Virtual Agents for Real-Life Help

Virtual agents are another option companies can use to help customers find what they're looking for.

Kobo, a Toronto-based firm that provides e-reading mobile apps and its own line of e-readers, uses IntelliResponse's Virtual Agent technology to simplify its Web self-service options. The software helps site visitors find the single right answer to their questions. To keep information current and relevant, it strips outdated FAQ entries, learns over time how to group and respond to questions, and captures data about customer service queries to find precisely what customers need so Kobo can fine-tune how it presents information on its Web site.

According to Hennessy, the market for virtual agents to assist with Web self-service is growing rapidly and constantly improving as natural language understanding becomes more robust.

"Now, with virtual agents, [customers] can ask [questions naturally] and have intelligent answers delivered back to them," Hennessy says.

Overton expects to one day have virtual agent technology that can handle questions coming in through any number of channels and treat them all the same way. "In the future, questions can be captured through email, an IVR, or the Web, and we will be able to find the answer and get it to the customer without ever tapping into an agent," he says.

Companies can also use Web chat to help customers through the self-service maze. It's a tool that's already widely accepted by consumers and businesses alike.

"It's an excellent mode of communication for our customers to ask a quick question or receive immediate assistance," says Chelsea Rowles, a support communications specialist at CircuiTree Solutions, a camp management software provider and user of Pure Chat software from Axosoft.

"A lot of people don't want to take the time to call, but Pure Chat expedites our support services," Rowles adds.

Nick Aristou, executive director of the Four Seasons Hotel in Limassol, Cyprus, uses the LiveWebAssist chat offering from IceWarp to help customers navigate the many pages of information in his five-star Mediterranean resort's knowledge base, all with the goal of increasing bookings.
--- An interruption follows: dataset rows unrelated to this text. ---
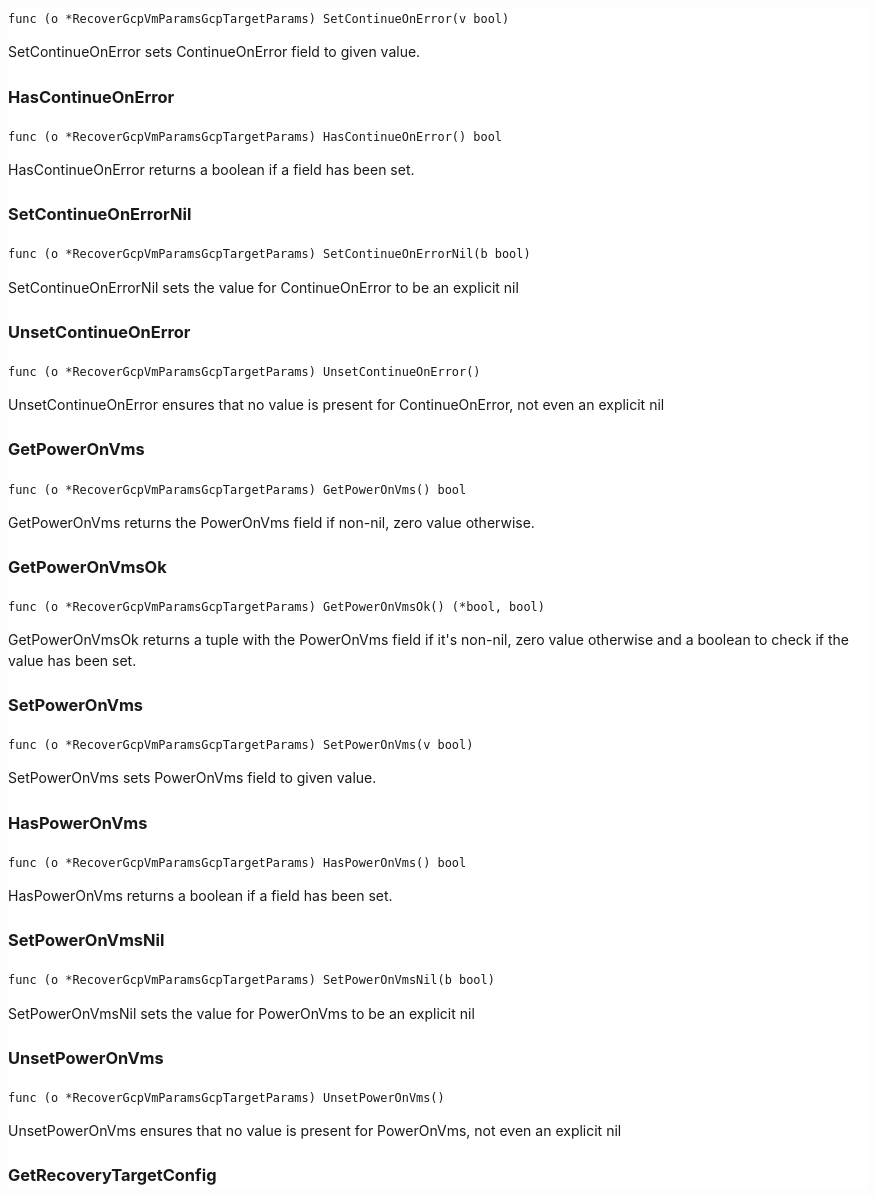 `func (o *RecoverGcpVmParamsGcpTargetParams) SetContinueOnError(v bool)`

SetContinueOnError sets ContinueOnError field to given value.

### HasContinueOnError

`func (o *RecoverGcpVmParamsGcpTargetParams) HasContinueOnError() bool`

HasContinueOnError returns a boolean if a field has been set.

### SetContinueOnErrorNil

`func (o *RecoverGcpVmParamsGcpTargetParams) SetContinueOnErrorNil(b bool)`

 SetContinueOnErrorNil sets the value for ContinueOnError to be an explicit nil

### UnsetContinueOnError
`func (o *RecoverGcpVmParamsGcpTargetParams) UnsetContinueOnError()`

UnsetContinueOnError ensures that no value is present for ContinueOnError, not even an explicit nil
### GetPowerOnVms

`func (o *RecoverGcpVmParamsGcpTargetParams) GetPowerOnVms() bool`

GetPowerOnVms returns the PowerOnVms field if non-nil, zero value otherwise.

### GetPowerOnVmsOk

`func (o *RecoverGcpVmParamsGcpTargetParams) GetPowerOnVmsOk() (*bool, bool)`

GetPowerOnVmsOk returns a tuple with the PowerOnVms field if it's non-nil, zero value otherwise
and a boolean to check if the value has been set.

### SetPowerOnVms

`func (o *RecoverGcpVmParamsGcpTargetParams) SetPowerOnVms(v bool)`

SetPowerOnVms sets PowerOnVms field to given value.

### HasPowerOnVms

`func (o *RecoverGcpVmParamsGcpTargetParams) HasPowerOnVms() bool`

HasPowerOnVms returns a boolean if a field has been set.

### SetPowerOnVmsNil

`func (o *RecoverGcpVmParamsGcpTargetParams) SetPowerOnVmsNil(b bool)`

 SetPowerOnVmsNil sets the value for PowerOnVms to be an explicit nil

### UnsetPowerOnVms
`func (o *RecoverGcpVmParamsGcpTargetParams) UnsetPowerOnVms()`

UnsetPowerOnVms ensures that no value is present for PowerOnVms, not even an explicit nil
### GetRecoveryTargetConfig
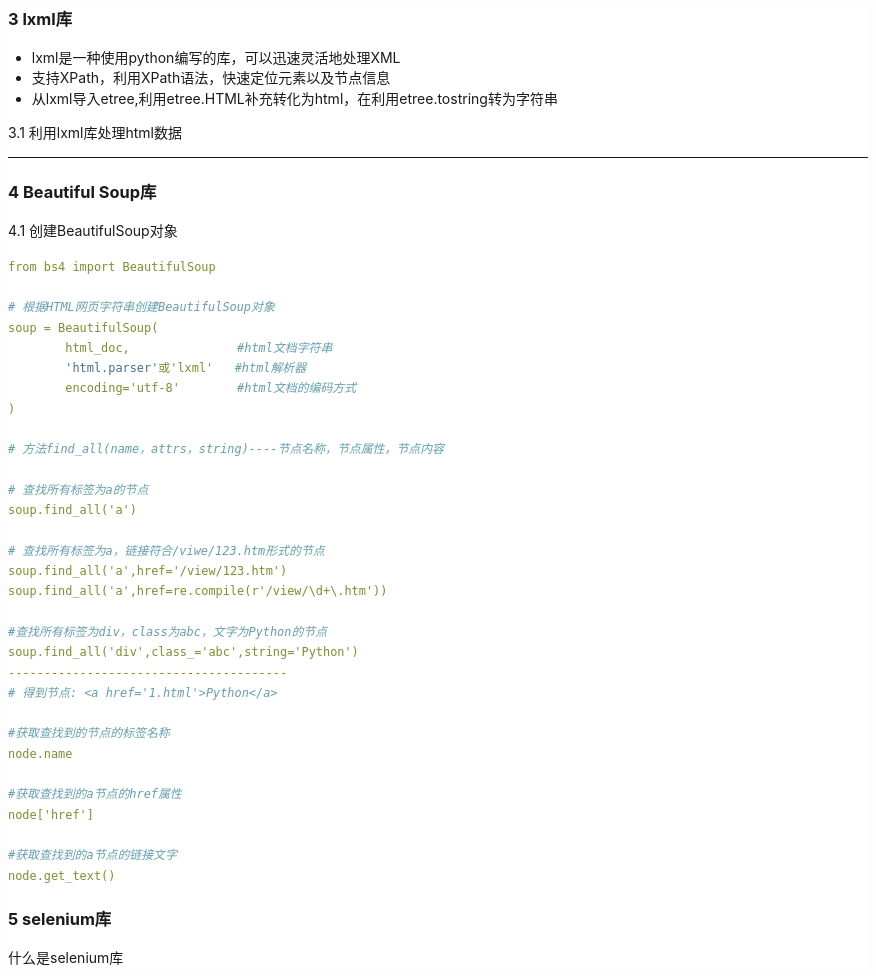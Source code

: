 ### 3 lxml库

- lxml是一种使用python编写的库，可以迅速灵活地处理XML
- 支持XPath，利用XPath语法，快速定位元素以及节点信息
- 从lxml导入etree,利用etree.HTML补充转化为html，在利用etree.tostring转为字符串

3.1 利用lxml库处理html数据

------

### 4 Beautiful Soup库

4.1 创建BeautifulSoup对象

```yaml
from bs4 import BeautifulSoup

# 根据HTML网页字符串创建BeautifulSoup对象
soup = BeautifulSoup(
		html_doc,               #html文档字符串
		'html.parser'或'lxml'   #html解析器
		encoding='utf-8'		#html文档的编码方式
)

# 方法find_all(name，attrs，string)----节点名称，节点属性，节点内容

# 查找所有标签为a的节点
soup.find_all('a')

# 查找所有标签为a，链接符合/viwe/123.htm形式的节点
soup.find_all('a',href='/view/123.htm')
soup.find_all('a',href=re.compile(r'/view/\d+\.htm'))

#查找所有标签为div，class为abc，文字为Python的节点
soup.find_all('div',class_='abc',string='Python')
---------------------------------------
# 得到节点: <a href='1.html'>Python</a>

#获取查找到的节点的标签名称
node.name

#获取查找到的a节点的href属性
node['href']

#获取查找到的a节点的链接文字
node.get_text()

```

### 5 selenium库

什么是selenium库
In addition to the basic chat functions, LiveWebAssist enables agents to push prepared content (such as the hotel's cancellation policy), photos, graphics, or Web links, to customers on the site with a single click. According to Aristou, this has helped standardize responses and quicken the interactions.

Along with chat and virtual agents, companies can use assisted browsing, or cobrowsing, to move self-service interactions along. This functionality lets the agent—or possibly the virtual agent—temporarily take control of a customer's computer screen. Not only does this improve the self-service experience, but, when interactions move to the contact center through either phone or chat, cobrowsing can reduce the average handling time.

Measure Responses

Nonetheless, Verrill and others argue that while it's important to measure average response time, additional metrics need to be used as well. "Companies are using all sorts of metrics [to determine] how they're performing in the contact center," Verrill points out. "The same monitoring that you're doing in your call center should transfer to these digital channels."

Perhaps the most effective measure, she says, is the number of customer questions that are submitted and get a response. This can apply to those questions where the customer finds the answer on her own as well as those that are answered through a social community or by a representative of the company.

And then, as with any customer service channel, it's important to collect user feedback about the self-help experience. As with any other customer service channel, this can be done through customer surveys, Web analytics and search logs, customer interviews and focus groups, usability testing, and collaborative design processes.

In the end, "for self-service to be done right, it should be in the interest of the customer," Sweary states. "You do not want people to use self-service because they are forced to. You want people to use it because it serves their needs."